Grossbritannien befindet sich bei der Europapolitik in einem Dilemma: Camerons Regierung ist bei Rettungsaktionen für die Eurozone zurückhaltend, will aber bei wichtigen Entscheidungen nicht ausgeschlossen werden, vor allem wenn sie die in London stark vertretene Bankenbranche betreffen.
Die Abstimmung war vom rechten Flügel seiner eigenen Partei initiiert worden. Cameron hatte in den vergangenen Wochen wiederholt versucht, die seit Jahren andauernde Wirtschaftskrise in Grossbritannien mit dem Euro-Problem zu erklären. Er sagte im Unterhaus, er werde auch künftig in Brüssel den Finger in die Wunde legen.
Abweichler bearbeitet
Die EU und die britische Rolle müssten überdacht werden. „Genauso wie Sie möchte auch ich grundlegende Reformen sehen“, sagte er in Richtung der Partei-Rebellen.

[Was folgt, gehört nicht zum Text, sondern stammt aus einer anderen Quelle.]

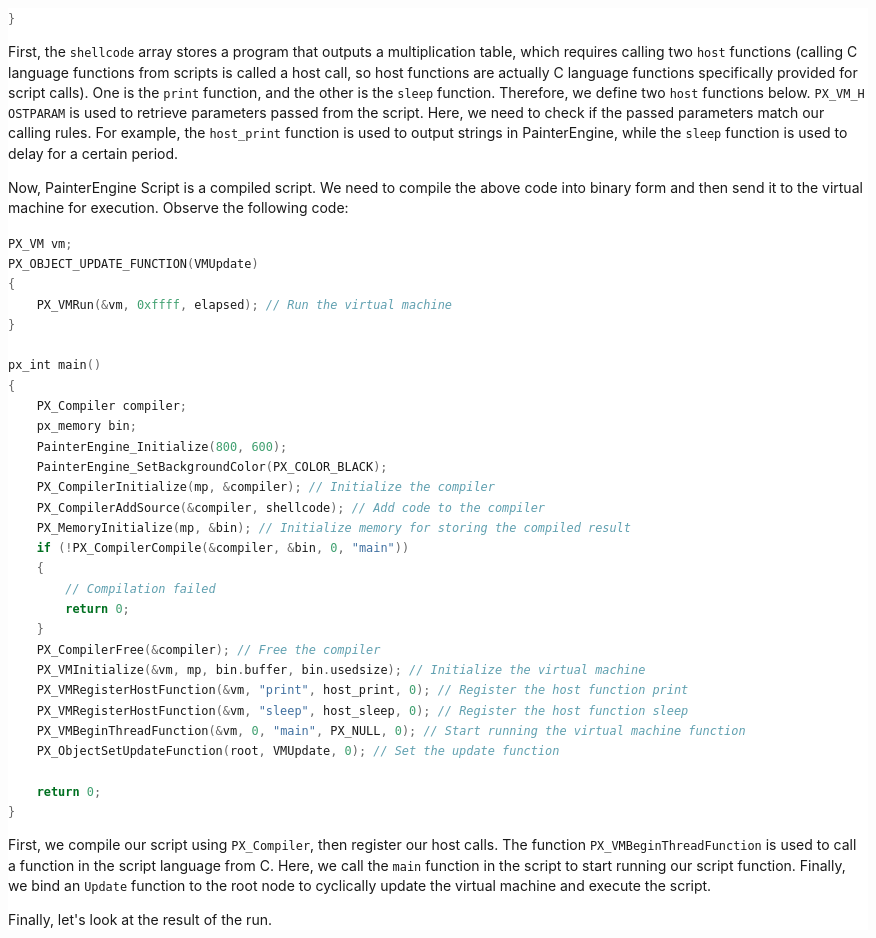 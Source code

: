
 ```c
}
```

First, the `shellcode` array stores a program that outputs a multiplication table, which requires calling two `host` functions (calling C language functions from scripts is called a host call, so host functions are actually C language functions specifically provided for script calls). One is the `print` function, and the other is the `sleep` function. Therefore, we define two `host` functions below. `PX_VM_HOSTPARAM` is used to retrieve parameters passed from the script. Here, we need to check if the passed parameters match our calling rules. For example, the `host_print` function is used to output strings in PainterEngine, while the `sleep` function is used to delay for a certain period.

Now, PainterEngine Script is a compiled script. We need to compile the above code into binary form and then send it to the virtual machine for execution. Observe the following code:

```c
PX_VM vm;
PX_OBJECT_UPDATE_FUNCTION(VMUpdate)
{
    PX_VMRun(&vm, 0xffff, elapsed); // Run the virtual machine
}

px_int main()
{
    PX_Compiler compiler;
    px_memory bin;
    PainterEngine_Initialize(800, 600);
    PainterEngine_SetBackgroundColor(PX_COLOR_BLACK);
    PX_CompilerInitialize(mp, &compiler); // Initialize the compiler
    PX_CompilerAddSource(&compiler, shellcode); // Add code to the compiler
    PX_MemoryInitialize(mp, &bin); // Initialize memory for storing the compiled result
    if (!PX_CompilerCompile(&compiler, &bin, 0, "main"))
    {
        // Compilation failed
        return 0;
    }
    PX_CompilerFree(&compiler); // Free the compiler
    PX_VMInitialize(&vm, mp, bin.buffer, bin.usedsize); // Initialize the virtual machine
    PX_VMRegisterHostFunction(&vm, "print", host_print, 0); // Register the host function print
    PX_VMRegisterHostFunction(&vm, "sleep", host_sleep, 0); // Register the host function sleep
    PX_VMBeginThreadFunction(&vm, 0, "main", PX_NULL, 0); // Start running the virtual machine function
    PX_ObjectSetUpdateFunction(root, VMUpdate, 0); // Set the update function

    return 0;
}
```

First, we compile our script using `PX_Compiler`, then register our host calls. The function `PX_VMBeginThreadFunction` is used to call a function in the script language from C. Here, we call the `main` function in the script to start running our script function. Finally, we bind an `Update` function to the root node to cyclically update the virtual machine and execute the script.

Finally, let's look at the result of the run.
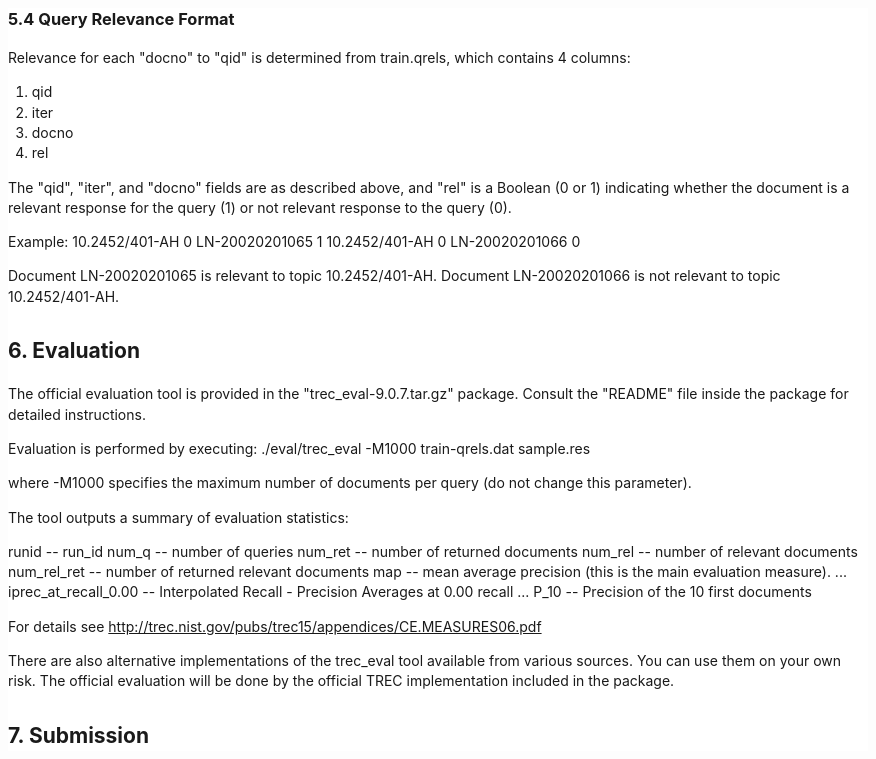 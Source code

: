### 5.4 Query Relevance Format 

Relevance for each "docno" to "qid" is determined from train.qrels, which
contains 4 columns:
  1. qid
  2. iter
  3. docno
  4. rel

The "qid", "iter", and "docno" fields are as described above, and "rel" is
a Boolean (0 or 1) indicating whether the document is a relevant response for
the query (1) or not relevant response to the query (0).

Example:
 10.2452/401-AH 0 LN-20020201065 1
 10.2452/401-AH 0 LN-20020201066 0

 Document LN-20020201065 is relevant to topic 10.2452/401-AH.
 Document LN-20020201066 is not relevant to topic 10.2452/401-AH.
 
## 6. Evaluation

The official evaluation tool is provided in the "trec_eval-9.0.7.tar.gz"
package. Consult the "README" file inside the package for detailed
instructions.

Evaluation is performed by executing:
 ./eval/trec_eval -M1000 train-qrels.dat sample.res 

  where
    -M1000 specifies the maximum number of documents per query (do not change
       this parameter).
 
The tool outputs a summary of evaluation statistics:

  runid -- run_id
  num_q -- number of queries
  num_ret -- number of returned documents
  num_rel -- number of relevant documents
  num_rel_ret -- number of returned relevant documents
  map -- mean average precision (this is the main evaluation measure).
  ...
  iprec_at_recall_0.00 -- Interpolated Recall - Precision Averages at 0.00 recall
  ...
  P_10 -- Precision of the 10 first documents

For details see http://trec.nist.gov/pubs/trec15/appendices/CE.MEASURES06.pdf

There are also alternative implementations of the trec_eval tool available from
various sources. You can use them on your own risk. The official evaluation
will be done by the official TREC implementation included in the package.

##  7. Submission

Für ein Referendum über einen EU-Ausstieg Grossbritanniens sei derzeit aber ein denkbar schlechter Zeitpunkt. Diese Ansicht vertrat im Parlament auch der als eurokritisch bekannte Aussenminister William Hague.
Cameron hatte noch bis kurz vor der Abstimmung, deren Ergebnis nicht bindend war, versucht, einen Teil der Aufständler umzustimmen. „Wenn das Haus des Nachbarn brennt, sollte der erste Impuls der sein, zu helfen – nicht zuletzt, um ein Übergreifen der Flammen auf das eigene Haus zu verhindern“, sagte er.
Doch viele der Abweichler betonten während der Debatte im Parlament, ihre Entschlossenheit das Referendum zu unterstützen, auch wenn ihnen dadurch persönliche Nachteile erwachsen würden. „Schweren Herzens“ würde er die Konsequenzen tragen, sagte etwa der Abgeordnete Stewart Jackson.
Die Europafrage belastet auch die derzeitige Koalitionsregierung. Die Liberaldemokraten, Juniorpartner in der Koalition, sind proeuropäisch eingestellt. Die Abstimmung am Montag war durch eine Petition auf der Internet-Seite der Regierung angestossen worden, die von mehr als 100’000 Bürgerinnen und Bürgern unterzeichnet worden war.